Depuis plusieurs semaines, la Nuit Debout se perd en palabres interminables dont les débouchés politiques sont nuls. Cette vacuité correspond d'ailleurs au désir d'une majorité : les participants considèrent que leur mobilisation doit d'abord produire du sens plutôt que de l'action.

Cet attentisme exaspère tous ceux qui rêvent d'un mouvement social à la mode marxiste-léniniste, annonciateur d'un Grand Soir, de la grève générale accompagnée d'une expropriation de la propriété privée des moyens de production. Des orateurs comme Frédéric Lordon n'ont jamais caché que leur objectif était celui-là.

Depuis plusieurs jours, François Ruffin, réalisateur de Merci patron !, multiplie les manoeuvres grossières pour attirer la foule des Nuits Debout dans le piège de la "convergence des luttes". Cette formule alambiquée ne cache rien d'autre que la récupération du mouvement par les marxistes-léninistes orthodoxes. Les ficelles qu'il a utilisées étaient tellement burlesques qu'elles ont été contre-productives.

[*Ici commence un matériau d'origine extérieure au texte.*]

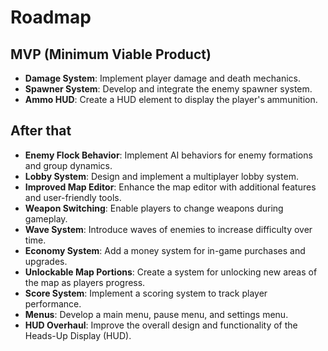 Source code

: # Roadmap

## MVP (Minimum Viable Product)

- **Damage System**: Implement player damage and death mechanics.
- **Spawner System**: Develop and integrate the enemy spawner system.
- **Ammo HUD**: Create a HUD element to display the player's ammunition.

## After that

- **Enemy Flock Behavior**: Implement AI behaviors for enemy formations and group dynamics.
- **Lobby System**: Design and implement a multiplayer lobby system.
- **Improved Map Editor**: Enhance the map editor with additional features and user-friendly tools.
- **Weapon Switching**: Enable players to change weapons during gameplay.
- **Wave System**: Introduce waves of enemies to increase difficulty over time.
- **Economy System**: Add a money system for in-game purchases and upgrades.
- **Unlockable Map Portions**: Create a system for unlocking new areas of the map as players progress.
- **Score System**: Implement a scoring system to track player performance.
- **Menus**: Develop a main menu, pause menu, and settings menu.
- **HUD Overhaul**: Improve the overall design and functionality of the Heads-Up Display (HUD).
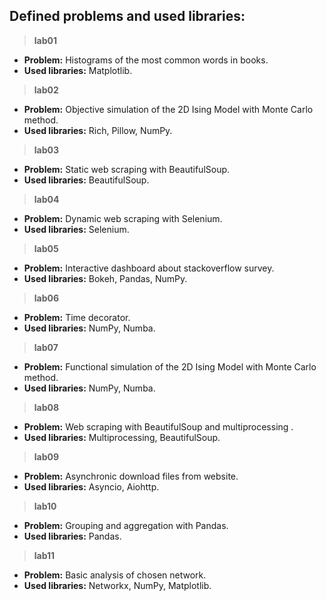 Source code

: ## **Defined problems and used libraries:**

> **lab01**
  - **Problem:** Histograms of the most common words in books.
  - **Used libraries:** Matplotlib.
> **lab02**
  - **Problem:** Objective simulation of the 2D Ising Model with Monte Carlo method.
  - **Used libraries:** Rich, Pillow, NumPy.
> **lab03**
  - **Problem:** Static web scraping with BeautifulSoup.
  - **Used libraries:** BeautifulSoup.
> **lab04**
  - **Problem:** Dynamic web scraping with Selenium.
  - **Used libraries:** Selenium.
> **lab05**
  - **Problem:** Interactive dashboard about stackoverflow survey.
  - **Used libraries:** Bokeh, Pandas, NumPy.
> **lab06**
  - **Problem:** Time decorator.
  - **Used libraries:** NumPy, Numba.
> **lab07**
  - **Problem:** Functional simulation of the 2D Ising Model with Monte Carlo method.
  - **Used libraries:** NumPy, Numba.
> **lab08**
  - **Problem:** Web scraping with BeautifulSoup and multiprocessing .
  - **Used libraries:** Multiprocessing, BeautifulSoup.
> **lab09**
  - **Problem:** Asynchronic download files from website.
  - **Used libraries:** Asyncio, Aiohttp.
> **lab10**
  - **Problem:** Grouping and aggregation with Pandas.
  - **Used libraries:** Pandas.
> **lab11**
  - **Problem:** Basic analysis of chosen network.
  - **Used libraries:** Networkx, NumPy, Matplotlib. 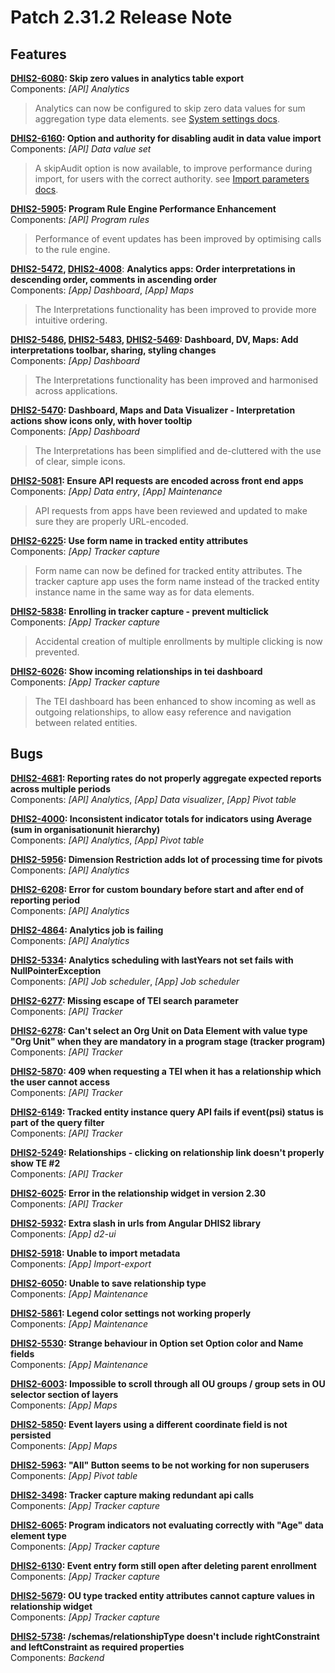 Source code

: # Patch 2.31.2 Release Note 


## Features


**[DHIS2-6080](https://jira.dhis2.org/browse/DHIS2-6080): Skip zero values in analytics table export**  
Components: _[API] Analytics_ 
> Analytics can now be configured to skip zero data values for sum aggregation type data elements. see [System settings docs](https://docs.dhis2.org/master/en/developer/html/webapi_system_settings.html).


**[DHIS2-6160](https://jira.dhis2.org/browse/DHIS2-6160): Option and authority for disabling audit in data value import**  
Components: _[API] Data value set_  
> A skipAudit option is now available, to improve performance during import, for users with the correct authority. see [Import parameters docs](https://docs.dhis2.org/master/en/developer/html/webapi_data_values.html#webapi_data_values_import_parameters).


**[DHIS2-5905](https://jira.dhis2.org/browse/DHIS2-5905): Program Rule Engine Performance Enhancement**  
Components: _[API] Program rules_ 
> Performance of event updates has been improved by optimising calls to the rule engine.

**[DHIS2-5472](https://jira.dhis2.org/browse/DHIS2-5472), [DHIS2-4008](https://jira.dhis2.org/browse/DHIS2-4008)**: **Analytics apps: Order interpretations in descending order, comments in ascending order**  
Components: _[App] Dashboard_, _[App] Maps_  
> The Interpretations functionality has been improved to provide more intuitive ordering.


**[DHIS2-5486](https://jira.dhis2.org/browse/DHIS2-5486), [DHIS2-5483](https://jira.dhis2.org/browse/DHIS2-5483), [DHIS2-5469](https://jira.dhis2.org/browse/DHIS2-5469): Dashboard, DV, Maps: Add interpretations toolbar, sharing, styling changes**  
Components: _[App] Dashboard_ 
> The Interpretations functionality has been improved and harmonised across applications.

**[DHIS2-5470](https://jira.dhis2.org/browse/DHIS2-5470): Dashboard, Maps and Data Visualizer - Interpretation actions show icons only, with hover tooltip**  
Components: _[App] Dashboard_  
> The Interpretations has been simplified and de-cluttered with the use of clear, simple icons.

**[DHIS2-5081](https://jira.dhis2.org/browse/DHIS2-5081): Ensure API requests are encoded across front end apps**  
Components: _[App] Data entry_, _[App] Maintenance_  
> API requests from apps have been reviewed and updated to make sure they are properly URL-encoded.  


**[DHIS2-6225](https://jira.dhis2.org/browse/DHIS2-6225): Use form name in tracked entity attributes**  
Components: _[App] Tracker capture_ 
> Form name can now be defined for tracked entity attributes. The tracker capture app uses the form name instead of the tracked entity instance name in the same way as for data elements.

**[DHIS2-5838](https://jira.dhis2.org/browse/DHIS2-5838): Enrolling in tracker capture - prevent multiclick**  
Components: _[App] Tracker capture_  
> Accidental creation of multiple enrollments by multiple clicking is now prevented.


**[DHIS2-6026](https://jira.dhis2.org/browse/DHIS2-6026): Show incoming relationships in tei dashboard**  
Components: _[App] Tracker capture_  
> The TEI dashboard has been enhanced to show incoming as well as outgoing relationships, to allow easy reference and navigation between related entities.


## Bugs


**[DHIS2-4681](https://jira.dhis2.org/browse/DHIS2-4681): Reporting rates do not properly aggregate expected reports across multiple periods**  
Components: _[API] Analytics_, _[App] Data visualizer_, _[App] Pivot table_  


**[DHIS2-4000](https://jira.dhis2.org/browse/DHIS2-4000): Inconsistent indicator totals for indicators using Average (sum in organisationunit hierarchy)**  
Components: _[API] Analytics_, _[App] Pivot table_  


**[DHIS2-5956](https://jira.dhis2.org/browse/DHIS2-5956): Dimension Restriction adds lot of processing time for pivots**  
Components: _[API] Analytics_  


**[DHIS2-6208](https://jira.dhis2.org/browse/DHIS2-6208): Error for custom boundary before start and after end of reporting period**  
Components: _[API] Analytics_ 


**[DHIS2-4864](https://jira.dhis2.org/browse/DHIS2-4864): Analytics job is failing**  
Components: _[API] Analytics_ 


**[DHIS2-5334](https://jira.dhis2.org/browse/DHIS2-5334): Analytics scheduling with lastYears not set fails with NullPointerException**  
Components: _[API] Job scheduler_, _[App] Job scheduler_ 


**[DHIS2-6277](https://jira.dhis2.org/browse/DHIS2-6277): Missing escape of TEI search parameter**  
Components: _[API] Tracker_ 


**[DHIS2-6278](https://jira.dhis2.org/browse/DHIS2-6278): Can't select an Org Unit on Data Element with value type "Org Unit" when they are mandatory in a program stage (tracker program)**  
Components: _[API] Tracker_ 


**[DHIS2-5870](https://jira.dhis2.org/browse/DHIS2-5870): 409 when requesting a TEI when it has a relationship which the user cannot access**  
Components: _[API] Tracker_ 


**[DHIS2-6149](https://jira.dhis2.org/browse/DHIS2-6149): Tracked entity instance query API fails if event(psi) status is part of the query filter**  
Components: _[API] Tracker_ 


**[DHIS2-5249](https://jira.dhis2.org/browse/DHIS2-5249): Relationships - clicking on relationship link doesn't properly show TE #2**  
Components: _[API] Tracker_ 


**[DHIS2-6025](https://jira.dhis2.org/browse/DHIS2-6025): Error in the relationship widget in version 2.30**  
Components: _[API] Tracker_ 


**[DHIS2-5932](https://jira.dhis2.org/browse/DHIS2-5932): Extra slash in urls from Angular DHIS2 library**  
Components: _[App] d2-ui_ 


**[DHIS2-5918](https://jira.dhis2.org/browse/DHIS2-5918): Unable to import metadata**  
Components: _[App] Import-export_  


**[DHIS2-6050](https://jira.dhis2.org/browse/DHIS2-6050): Unable to save relationship type**  
Components: _[App] Maintenance_ 


**[DHIS2-5861](https://jira.dhis2.org/browse/DHIS2-5861): Legend color settings not working properly**  
Components: _[App] Maintenance_ 


**[DHIS2-5530](https://jira.dhis2.org/browse/DHIS2-5530): Strange behaviour in Option set Option color and Name fields**  
Components: _[App] Maintenance_ 


**[DHIS2-6003](https://jira.dhis2.org/browse/DHIS2-6003): Impossible to scroll through all OU groups / group sets in OU selector section of layers**  
Components: _[App] Maps_ 


**[DHIS2-5850](https://jira.dhis2.org/browse/DHIS2-5850): Event layers using a different coordinate field is not persisted**  
Components: _[App] Maps_ 


**[DHIS2-5963](https://jira.dhis2.org/browse/DHIS2-5963): "All" Button seems to be not working for non superusers**  
Components: _[App] Pivot table_  


**[DHIS2-3498](https://jira.dhis2.org/browse/DHIS2-3498): Tracker capture making redundant api calls**  
Components: _[App] Tracker capture_ 


**[DHIS2-6065](https://jira.dhis2.org/browse/DHIS2-6065): Program indicators not evaluating correctly with "Age" data element type**  
Components: _[App] Tracker capture_ 


**[DHIS2-6130](https://jira.dhis2.org/browse/DHIS2-6130): Event entry form still open after deleting parent enrollment**  
Components: _[App] Tracker capture_ 


**[DHIS2-5679](https://jira.dhis2.org/browse/DHIS2-5679): OU type tracked entity attributes cannot capture values in relationship widget**  
Components: _[App] Tracker capture_ 


**[DHIS2-5738](https://jira.dhis2.org/browse/DHIS2-5738): /schemas/relationshipType doesn't include rightConstraint and leftConstraint as required properties**  
Components: _Backend_ 


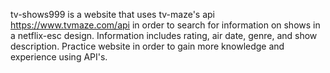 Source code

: tv-shows999 is a website that uses tv-maze's api https://www.tvmaze.com/api in order to search for information on shows in a netflix-esc design. Information includes rating, air date, genre, and show description. Practice website in order to gain more knowledge and experience using API's. 
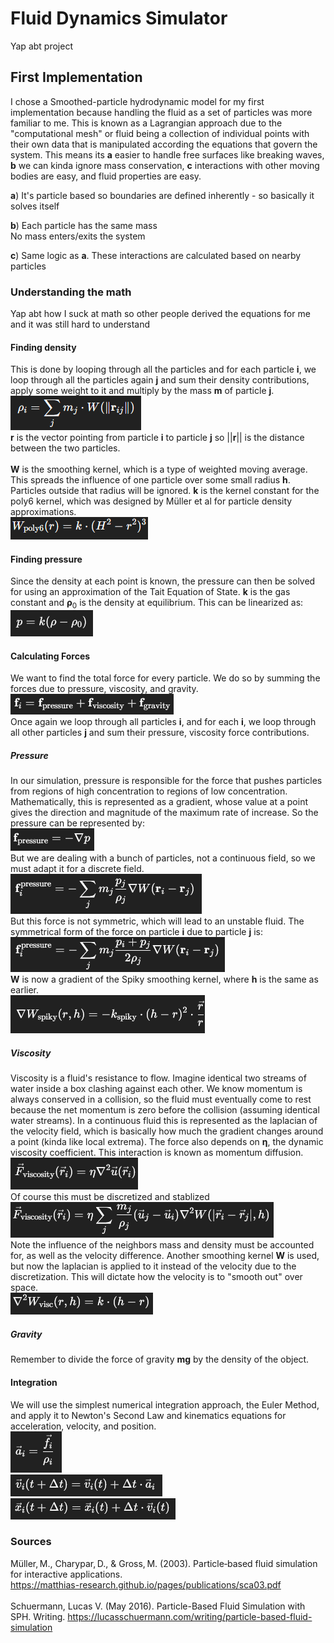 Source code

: # Fluid Dynamics Simulator
Yap abt project

## First Implementation
I chose a Smoothed-particle hydrodynamic model for my first implementation because handling the fluid as a set of particles was more familiar to me. This is known as a Lagrangian approach due to the "computational mesh" or fluid being a collection of individual points with their own data that is manipulated according the equations that govern the system. This means its **a** easier to handle free surfaces like breaking waves, **b** we can kinda ignore mass conservation, **c** interactions with other moving bodies are easy, and fluid properties are easy.

**a**) It's particle based so boundaries are defined inherently - so basically it solves itself

**b**) Each particle has the same mass \
No mass enters/exits the system

**c**) Same logic as **a**. These interactions are calculated based on nearby particles

### Understanding the math
Yap abt how I suck at math so other people derived the equations for me and it was still hard to understand

#### Finding density
This is done by looping through all the particles and for each particle **i**, we loop through all the particles again **j** and sum their density contributions, apply some weight to it and multiply by the mass **m** of particle **j**.\
![alt text](image.png)\
**r** is the vector pointing from particle **i** to particle **j** so ||**r**|| is the distance between the two particles.\
\
**W** is the smoothing kernel, which is a type of weighted moving average. This spreads the influence of one particle over some small radius **h**. Particles outside that radius will be ignored. **k** is the kernel constant for the poly6 kernel, which was designed by Müller et al for particle density approximations.\
![alt text](image-1.png)

#### Finding pressure
Since the density at each point is known, the pressure can then be solved for using an approximation of the Tait Equation of State. **k** is the gas constant and **ρ**<sub>0</sub> is the density at equilibrium. This can be linearized as: \
![alt text](image-2.png)


#### Calculating Forces
We want to find the total force for every particle. We do so by summing the forces due to pressure, viscosity, and gravity. \
![alt text](image-3.png) \
Once again we loop through all particles **i**, and for each **i**, we loop through all other particles **j** and sum their pressure, viscosity force contributions.
##### Pressure
In our simulation, pressure is responsible for the force that pushes particles from regions of high concentration to regions of low concentration. Mathematically, this is represented as a gradient, whose value at a point gives the direction and magnitude of the maximum rate of increase. So the pressure can be represented by: \
![alt text](image-4.png) \
But we are dealing with a bunch of particles, not a continuous field, so we must adapt it for a discrete field. \
![alt text](image-5.png) \
But this force is not symmetric, which will lead to an unstable fluid. The symmetrical form of the force on particle **i** due to particle **j** is: \
![alt text](image-6.png) \
**W** is now a gradient of the Spiky smoothing kernel, where **h** is the same as earlier.\
![alt text](image-7.png)

##### Viscosity
Viscosity is a fluid's resistance to flow. Imagine identical two streams of water inside a box clashing against each other. We know momentum is always conserved in a collision, so the fluid must eventually come to rest because the net momentum is zero before the collision (assuming identical water streams). In a continuous fluid this is represented as the laplacian of the velocity field, which is basically how much the gradient changes around a point (kinda like local extrema). The force also depends on **η**, the dynamic viscosity coefficient. This interaction is known as momentum diffusion. \
![alt text](image-8.png) \
Of course this must be discretized and stablized \
![alt text](image-9.png) \
Note the influence of the neighbors mass and density must be accounted for, as well as the velocity difference. Another smoothing kernel **W** is used, but now the laplacian is applied to it instead of the velocity due to the discretization. This will dictate how the velocity is to "smooth out" over space. \
![alt text](image-10.png)

##### Gravity
Remember to divide the force of gravity **mg** by the density of the object.

#### Integration
We will use the simplest numerical integration approach, the Euler Method, and apply it to Newton's Second Law and kinematics equations for acceleration, velocity, and position.\
![alt text](image-11.png)\
![alt text](image-12.png)\
![alt text](image-13.png)

### Sources
Müller, M., Charypar, D., & Gross, M. (2003). Particle‑based fluid simulation for interactive applications. \
https://matthias-research.github.io/pages/publications/sca03.pdf \
\
Schuermann, Lucas V. (May 2016). Particle-Based Fluid Simulation with SPH. Writing. https://lucasschuermann.com/writing/particle-based-fluid-simulation
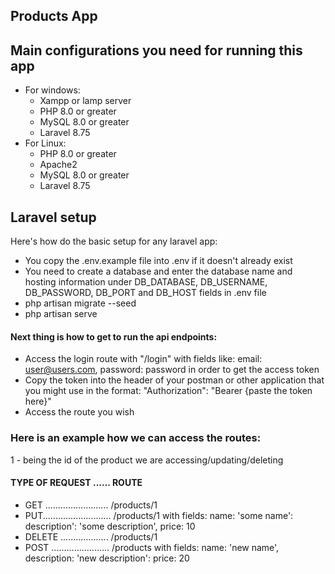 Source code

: ## Products App

## Main configurations you need for running this app
- For windows:
  - Xampp or lamp server
  - PHP 8.0 or greater
  - MySQL 8.0 or greater
  - Laravel 8.75
- For Linux:
  - PHP 8.0 or greater
  - Apache2
  - MySQL 8.0 or greater
  - Laravel 8.75

## Laravel setup

Here's how do the basic setup for any laravel app:
- You copy the .env.example file into .env if it doesn't already exist
- You need to create a database and enter the database name and hosting information under DB_DATABASE, DB_USERNAME, DB_PASSWORD, DB_PORT and DB_HOST fields in .env file
- php artisan migrate --seed
- php artisan serve
#### Next thing is how to get to run the api endpoints:

- Access the login route with "/login" with fields like: email: user@users.com, password: password in order to get the access token
- Copy the token into the header of your postman or other application that you might use in the format: "Authorization": "Bearer {paste the token here}"
- Access the route you wish

### Here is an example how we can access the routes:
1 - being the id of the product we are accessing/updating/deleting
  #### TYPE OF REQUEST ......  ROUTE
- GET ......................... /products/1
- PUT........................... /products/1 with fields: name: 'some name': description': 'some description', price: 10
- DELETE ................... /products/1 
- POST ....................... /products with fields: name: 'new name', description: 'new description': price: 20
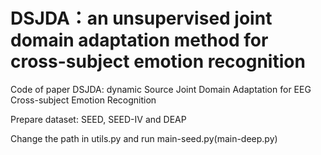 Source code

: # DSJDA：an unsupervised joint domain adaptation method for cross-subject emotion recognition
Code of paper DSJDA: dynamic Source Joint Domain Adaptation for EEG Cross-subject Emotion Recognition

Prepare dataset: SEED, SEED-IV and DEAP

Change the path in utils.py and run main-seed.py(main-deep.py)
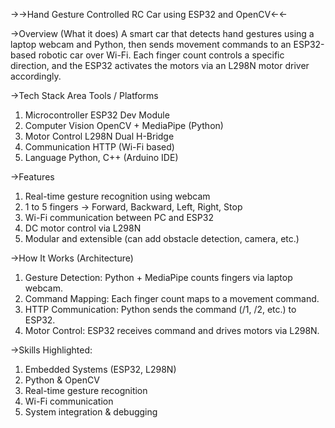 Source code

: →→Hand Gesture Controlled RC Car using ESP32 and OpenCV←←

→Overview (What it does)
 A smart car that detects hand gestures using a laptop webcam and Python, then sends movement commands to an ESP32-based robotic car over Wi-Fi. Each finger count controls a specific direction, and the ESP32 activates the motors via an L298N motor driver accordingly.

→Tech Stack
   	Area	              Tools / Platforms
1. Microcontroller	     ESP32 Dev Module
2. Computer Vision	     OpenCV + MediaPipe (Python)
3. Motor Control	     L298N Dual H-Bridge
4. Communication	     HTTP (Wi-Fi based)
5. Language	             Python, C++ (Arduino IDE)

→Features
1. Real-time gesture recognition using webcam
2. 1 to 5 fingers → Forward, Backward, Left, Right, Stop
3. Wi-Fi communication between PC and ESP32
4. DC motor control via L298N
5. Modular and extensible (can add obstacle detection, camera, etc.)

→How It Works (Architecture)
1. Gesture Detection: Python + MediaPipe counts fingers via laptop webcam.
2. Command Mapping: Each finger count maps to a movement command.
3. HTTP Communication: Python sends the command (/1, /2, etc.) to ESP32.
4. Motor Control: ESP32 receives command and drives motors via L298N.



→Skills Highlighted:
1. Embedded Systems (ESP32, L298N)
2. Python & OpenCV
3. Real-time gesture recognition
4. Wi-Fi communication
5. System integration & debugging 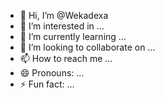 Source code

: - 👋 Hi, I’m @Wekadexa
- 👀 I’m interested in ...
- 🌱 I’m currently learning ...
- 💞️ I’m looking to collaborate on ...
- 📫 How to reach me ...
- 😄 Pronouns: ...
- ⚡ Fun fact: ...

<!---
Wekadexa/Wekadexa is a ✨ special ✨ repository because its `README.md` (this file) appears on your GitHub profile.
You can click the Preview link to take a look at your changes.
--->
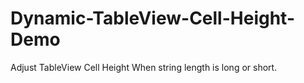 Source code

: # Dynamic-TableView-Cell-Height-Demo
Adjust TableView Cell Height When string length is long or short.
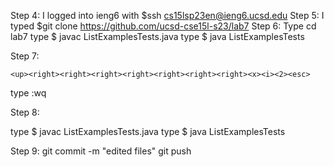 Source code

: Step 4: I logged into ieng6 with $ssh cs15lsp23en@ieng6.ucsd.edu
Step 5: I typed $git clone https://github.com/ucsd-cse15l-s23/lab7 
Step 6: Type cd lab7
type $ javac ListExamplesTests.java
type $ java ListExamplesTests

Step 7:

`<up><right><right><right><right><right><right><right><x><i><2><esc>`
  
type :wq

Step 8:
  
type $ javac ListExamplesTests.java
type $ java ListExamplesTests
  
Step 9:
git commit -m "edited files"
git push
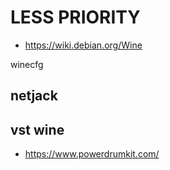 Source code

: # LESS PRIORITY

- https://wiki.debian.org/Wine

winecfg

netjack
-

vst wine
-

- https://www.powerdrumkit.com/
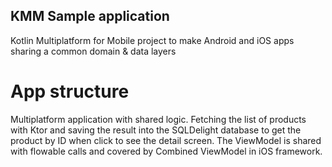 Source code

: ## KMM Sample application
Kotlin Multiplatform for Mobile project to make Android and iOS apps sharing a common domain & data layers

# App structure
Multiplatform application with shared logic.
Fetching the list of products with Ktor and saving the result into the SQLDelight database to get the product by ID when click to see the detail screen.
The ViewModel is shared with flowable calls and covered by Combined ViewModel in iOS framework. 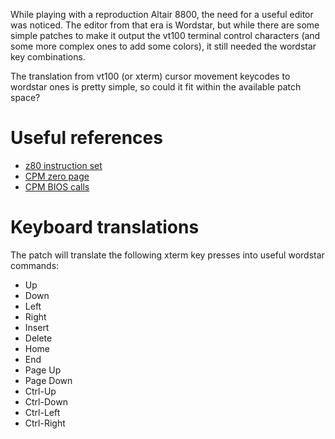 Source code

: While playing with a reproduction Altair 8800, the need for a useful editor
was noticed.  The editor from that era is Wordstar, but while there are some
simple patches to make it output the vt100 terminal control characters (and
some more complex ones to add some colors), it still needed the wordstar
key combinations.

The translation from vt100 (or xterm) cursor movement keycodes to wordstar
ones is pretty simple, so could it fit within the available patch space?

# Useful references

- [z80 instruction set](http://z80-heaven.wikidot.com/instructions-set)
- [CPM zero page](https://en.wikipedia.org/wiki/Zero_page_(CP/M))
- [CPM BIOS calls](https://www.seasip.info/Cpm/bios.html)

# Keyboard translations

The patch will translate the following xterm key presses into useful wordstar
commands:

- Up
- Down
- Left
- Right
- Insert
- Delete
- Home
- End
- Page Up
- Page Down
- Ctrl-Up
- Ctrl-Down
- Ctrl-Left
- Ctrl-Right
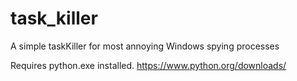 # task_killer
A simple taskKiller for most annoying Windows spying processes

Requires python.exe installed.
https://www.python.org/downloads/

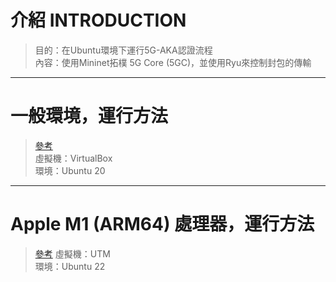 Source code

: # 介紹 INTRODUCTION
> 目的：在Ubuntu環境下運行5G-AKA認證流程  
> 內容：使用Mininet拓樸 5G Core (5GC)，並使用Ryu來控制封包的傳輸  
***
# 一般環境，運行方法
> [參考](http)  
> 虛擬機：VirtualBox  
> 環境：Ubuntu 20
***
# Apple M1 (ARM64) 處理器，運行方法
> [參考](http)
> 虛擬機：UTM  
> 環境：Ubuntu 22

Jeudi soir, toutefois, il a convaincu plusieurs syndicalistes de prendre la parole sur la place, dont Philippe Martinez, le secrétaire général de la CGT, qui a appelé à la grève générale. Voilà ce qui s'appelle du noyautage en bonne et due forme, bien loin des décisions collégiales prises en assemblée délibérante.

Comment Martinez instrumentalise la Nuit Debout

Pour Philippe Martinez, ce rapprochement tardif avec la Nuit Debout ressemble beaucoup à une manoeuvre de la dernière chance. Le secrétaire général sort d'un congrès, à Marseille, où son bilan a fait l'objet d'un vrai désaveu de la part de la base. La radicalisation de Philippe Martinez vise à maintenir son appareil sous pression, mais elle est minoritaire. Le congrès a donné lieu à de nombreux appels totalement téléguidés à un Grand Soir de conserve avec la Nuit Debout.

Son intervention place de la République, sur le principe de laquelle le flou a été maintenu durant toute la journée de jeudi, constitue une évidente fuite en avant. Après avoir défendu, à Marseille, une ligne appelant à la grève reconductible, Philippe Martinez est acculé : la mobilisation contre la loi Travail s'essouffle parmi les salariés du secteur privé, et il ne peut plus guère compter que sur les bobos de la Nuit Debout pour tenir.

Les violences compliquent le jeu

Dans ce contexte d'évidente dérive du mouvement Nuit Debout, la multiplication des séquences violentes n'est peut-être pas un hasard. Elles contribuent à entamer le capital de sympathie que le mouvement pouvait inspirer aux Français. Elles mettent en exergue la frange la plus radicale du mouvement et légitiment peu à peu une interdiction des occupations.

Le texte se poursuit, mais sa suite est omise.